People are killed. Their torn bodies lie in the streets, for everyone to see. Some of them are “martyrs” who chose their lot. But many others - men, women, children - are killed “by mistake”, “accidentally”, “trying to escape”, “were close to the source of fire” - and all the hundred and one pretexts of professional spokesmen. The IDF does not apologize, officers and soldiers are never convicted, because “that’s how things are in war”. But each of the people killed has parents, brothers, sons, cousins. Each one of them a potential suicide bomber.

Beyond these are the families living on the fringes of hunger, suffering from severe malnutrition. Fathers who cannot bring food to their children feel despair. Each one of them a potential suicide bomber.

Hundred of thousands are kept under curfew for weeks and months on end, eight persons cooped up in two or three rooms, a living hell difficult to imagine, while outside the settlers have a ball, protected by the soldiers. A vicious circle: yesterday’s bombers caused the curfew, the curfew creates the bombers of tomorrow.

And beyond all these, the total humiliation which every Palestinian, without distinction of age, gender or social standing, experiences every moment of his life. Not an abstract humiliation, but an altogether concrete one. To be dependent for life and death on the whim of an 18-year old boy in the street and at one of the innumerable checkpoints that a Palestinian has to pass wherever he goes, while gangs of settlers pass freely and “visit” their villages, damage property, pick the olives in their groves, set fire to the trees.

An Israeli who has not seen it cannot imagine such a life, a situation of “every bastard a king” and “the slave who has become master”, a situation of curses and pushes at best, threats with weapons in many cases, actual shooting in some. Not to mention the sick on the way to dialysis, the pregnant women on the way to hospital, students who don’t get to their classes, children who can’t reach their schools. The youngsters who see their venerable grandfather publicly humiliated by some boy in uniform with a runny nose. Each one of them a potential suicide bomber.

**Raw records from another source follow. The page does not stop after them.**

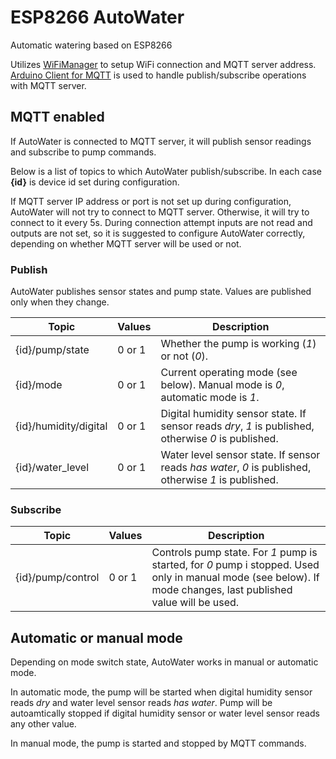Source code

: # ESP8266 AutoWater
Automatic watering based on ESP8266

Utilizes [WiFiManager](https://github.com/tzapu/WiFiManager) to setup WiFi connection and MQTT server address. [Arduino Client for MQTT](https://github.com/knolleary/pubsubclient) is used to handle publish/subscribe operations with MQTT server.

## MQTT enabled

If AutoWater is connected to MQTT server, it will publish sensor readings and subscribe to pump commands.

Below is a list of topics to which AutoWater publish/subscribe. In each case **{id}** is device id set during configuration.

If MQTT server IP address or port is not set up during configuration, AutoWater will not try to connect to MQTT server. Otherwise, it will try to connect to it every 5s. During connection attempt inputs are not read and outputs are not set, so it is suggested to configure AutoWater correctly, depending on whether MQTT server will be used or not.

### Publish

AutoWater publishes sensor states and pump state. Values are published only when they change.

|         Topic         | Values |                                              Description                                              |
|-----------------------|--------|-------------------------------------------------------------------------------------------------------|
| {id}/pump/state       | 0 or 1 | Whether the pump is working (_1_) or not (_0_).                                                       |
| {id}/mode             | 0 or 1 | Current operating mode (see below). Manual mode is _0_, automatic mode is _1_.                        |
| {id}/humidity/digital | 0 or 1 | Digital humidity sensor state. If sensor reads _dry_, _1_ is published, otherwise _0_ is published.   |
| {id}/water_level      | 0 or 1 | Water level sensor state. If sensor reads _has water_, _0_ is published, otherwise _1_ is published.  |

### Subscribe

|       Topic       | Values |                                                                           Description                                                                           |
|-------------------|--------|-----------------------------------------------------------------------------------------------------------------------------------------------------------------|
| {id}/pump/control | 0 or 1 | Controls pump state. For _1_ pump is started, for _0_ pump i stopped. Used only in manual mode (see below). If mode changes, last published value will be used. |

## Automatic or manual mode
Depending on mode switch state, AutoWater works in manual or automatic mode.

In automatic mode, the pump will be started when digital humidity sensor reads _dry_ and water level sensor reads _has water_. Pump will be autoamtically stopped if digital humidity sensor or water level sensor reads any other value.

In manual mode, the pump is started and stopped by MQTT commands.
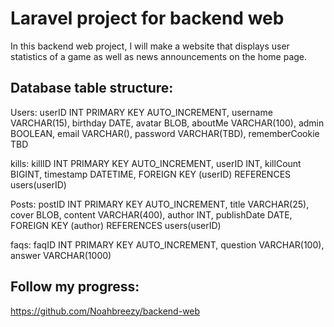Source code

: # **Laravel project for backend web**

In this backend web project, I will make a website that displays user statistics of a game as well as news announcements on the home page.

## **Database table structure:**

Users: 
userID INT PRIMARY KEY AUTO_INCREMENT,
username VARCHAR(15),
birthday DATE,
avatar BLOB,
aboutMe VARCHAR(100),
admin BOOLEAN,
email VARCHAR(),
password VARCHAR(TBD),
rememberCookie TBD

kills:
killID INT PRIMARY KEY AUTO_INCREMENT,
userID INT,
killCount BIGINT,
timestamp DATETIME,
FOREIGN KEY (userID) REFERENCES users(userID)

Posts:
postID INT PRIMARY KEY AUTO_INCREMENT,
title VARCHAR(25),
cover BLOB,
content VARCHAR(400),
author INT,
publishDate DATE,
FOREIGN KEY (author) REFERENCES users(userID)

faqs:
faqID INT PRIMARY KEY AUTO_INCREMENT,
question VARCHAR(100),
answer VARCHAR(1000)

## Follow my progress:

https://github.com/Noahbreezy/backend-web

A normal Israeli cannot imagine all this. After all, the soldiers are nice boys, the sons of all of us, only yesterday they were schoolboys. But when one takes these nice boys and puts them in uniforms, pushes them through the military machine and puts them into a situation of occupation, something happens to them. Many try to keep their human face in impossible circumstances, many others become order-fulfilling robots. And always, in every company, there are some disturbed people who flourish in this situation and do repulsive things, knowing that their officers will turn a blind eye or wink approvingly.

All this does not justify the killing of children in the arms of their mother. But it helps to grasp why this is happening, and why this will go on happening as long as the occupation lasts.

Uri Avnery is an Israeli journalist, writer, and peace activist who was one of the founders of Gush Shalom. This article was originally titled “Revenge of a Child”.